Das ist doch mal was: Das finanziell notorisch klamme Bremen hat gleich zwei neue Generalmusikdirektoren berufen. Was Kulturskeptikern vordergründig als Luxus erscheinen könnte, macht in Zeiten der maximalen medialen Ablenkung, in denen das Publikum immer unberechenbarer wird und die Traditionen des klassischen Bildungsbürgertums zunehmend bröckeln, durchaus Sinn.
Eine neue Zeit bricht an in Bremen
Zwei Generationen, zwei unterschiedliche künstlerische Temperamente: Marko Letonja, 56, der bereits an so wichtigen Häusern wie der Mailänder Scala, der Bayerischen Staatsoper und der Dresdner Semperoper reüssiert hat; und Yoel Gamzou, gerade mal dreißig, von der schnelllebigen Klassikbranche zum neuen Lieblingskind erkoren. Spannend wird in den nächsten Jahren zu beobachten sein, wie sich die Doppelspitze gegenseitig ergänzt und zusammenarbeitet. Mit der Berufung des slowenischen Dirigenten Marko Letonja zu ihrem Generalmusikdirektoren bräche für sie „eine neue Zeit“ an, haben die Bremer Philharmoniker mit einer breit angelegten MarketingKampagne postuliert.
Es sei eine Liebesheirat, so die Mitglieder des Orchesters, das nach einer glanzvollen Dekade unter der Leitung von Markus Poschner auf der Suche nach einer neuen Identifikationsfigur war. Mit Marko Letonja habe man in den vergangenen Jahren die besten Erfahrungen gemacht, er sei der absolute Wunschkandidat des Orchesters gewesen, betont Philharmoniker Intendant Christian Kötter-Lixfeld. Gut Ding will bekanntlich Weile haben. Und so hat der eine von Bremens neuen Generalmusikdirektoren als scheidender Chefdirigent des Orchestre Philharmonique de Strasbourg noch einige Verpflichtungen zu erfüllen. Seine leitende Position beim Tasmanian Symphony Orchestra hat er inzwischen aufgegeben.
Bis er sich in Bremen voll und ganz auch auf die Oper konzentrieren kann, wird es dennoch ein Weilchen dauern. In der Saison 2018/19 wird er sich mit seinem neuen Orchester also erst einmal intensiv mit dem sinfonischen Repertoire auseinandersetzen. Setzte sein Vorgänger Markus Poschner besondere Akzente mit den Spätromantikern – unvergessen ist etwa sein rauschhafter Mahler-Zyklus –, aber auch als lockerer Jazz-Pianist, möchte Letonja nun vor allem jene musikalischen Schätze heben, die in Bremen lange nicht zu hören waren.
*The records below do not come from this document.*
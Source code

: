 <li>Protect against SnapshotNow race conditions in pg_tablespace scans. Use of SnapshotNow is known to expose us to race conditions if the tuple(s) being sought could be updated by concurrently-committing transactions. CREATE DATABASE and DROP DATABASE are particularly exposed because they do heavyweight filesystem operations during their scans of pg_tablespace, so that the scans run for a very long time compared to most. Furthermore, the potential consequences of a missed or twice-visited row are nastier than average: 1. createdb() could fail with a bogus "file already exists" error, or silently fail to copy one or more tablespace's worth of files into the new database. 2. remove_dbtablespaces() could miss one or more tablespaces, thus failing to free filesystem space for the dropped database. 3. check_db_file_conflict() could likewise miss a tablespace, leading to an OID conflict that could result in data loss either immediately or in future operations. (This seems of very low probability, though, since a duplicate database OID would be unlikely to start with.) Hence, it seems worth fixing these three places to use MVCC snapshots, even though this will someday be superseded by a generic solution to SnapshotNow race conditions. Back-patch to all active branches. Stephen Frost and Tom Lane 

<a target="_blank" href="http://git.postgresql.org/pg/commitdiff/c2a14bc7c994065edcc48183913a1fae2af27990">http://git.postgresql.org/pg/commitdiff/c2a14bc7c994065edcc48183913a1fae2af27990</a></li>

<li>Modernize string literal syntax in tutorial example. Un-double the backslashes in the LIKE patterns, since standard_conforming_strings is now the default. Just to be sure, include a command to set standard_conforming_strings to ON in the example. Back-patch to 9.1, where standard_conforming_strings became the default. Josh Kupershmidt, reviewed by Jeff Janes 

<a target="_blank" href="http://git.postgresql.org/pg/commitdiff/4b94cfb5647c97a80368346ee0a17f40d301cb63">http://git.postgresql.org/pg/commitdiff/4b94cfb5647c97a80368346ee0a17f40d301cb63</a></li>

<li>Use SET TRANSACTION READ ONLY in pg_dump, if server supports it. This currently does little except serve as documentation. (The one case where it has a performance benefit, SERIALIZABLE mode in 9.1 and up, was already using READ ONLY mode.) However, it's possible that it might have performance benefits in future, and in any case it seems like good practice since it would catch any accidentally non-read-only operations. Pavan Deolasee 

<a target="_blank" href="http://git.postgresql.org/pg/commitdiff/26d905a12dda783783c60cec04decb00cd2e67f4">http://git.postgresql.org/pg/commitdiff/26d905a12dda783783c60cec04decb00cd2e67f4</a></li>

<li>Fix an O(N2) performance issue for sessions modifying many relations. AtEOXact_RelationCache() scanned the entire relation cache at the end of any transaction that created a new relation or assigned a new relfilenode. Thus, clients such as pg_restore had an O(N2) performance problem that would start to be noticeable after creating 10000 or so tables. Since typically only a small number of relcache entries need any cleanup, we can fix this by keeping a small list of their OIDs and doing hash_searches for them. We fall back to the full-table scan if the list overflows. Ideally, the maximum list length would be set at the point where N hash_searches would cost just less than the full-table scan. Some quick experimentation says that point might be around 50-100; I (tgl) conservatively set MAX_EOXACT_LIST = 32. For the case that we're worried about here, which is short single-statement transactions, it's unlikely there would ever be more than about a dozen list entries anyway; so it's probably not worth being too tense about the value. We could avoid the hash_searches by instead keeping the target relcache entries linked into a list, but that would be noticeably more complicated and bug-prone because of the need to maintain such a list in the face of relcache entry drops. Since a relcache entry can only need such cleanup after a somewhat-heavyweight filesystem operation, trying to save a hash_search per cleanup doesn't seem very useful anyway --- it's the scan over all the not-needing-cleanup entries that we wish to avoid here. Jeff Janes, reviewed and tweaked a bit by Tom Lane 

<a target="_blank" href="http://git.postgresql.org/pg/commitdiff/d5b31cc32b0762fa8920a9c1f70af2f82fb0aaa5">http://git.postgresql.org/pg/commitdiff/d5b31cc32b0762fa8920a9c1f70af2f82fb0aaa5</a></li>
So liebe er Hindemiths „Symphonie Mathis der Mahler“ genauso wie die sinfonische Musik von Béla Bartók sowie die Komposition „D’un soir triste“ der früh vollendeten Lili Boulanger, die 1918 mit gerade mal 25 Jahren starb. Mit den beiden letztgenannten Werken wird der GMD in der zweiten Septemberhälfte im ersten Philharmonischen Konzert seinen offiziellen Einstand geben.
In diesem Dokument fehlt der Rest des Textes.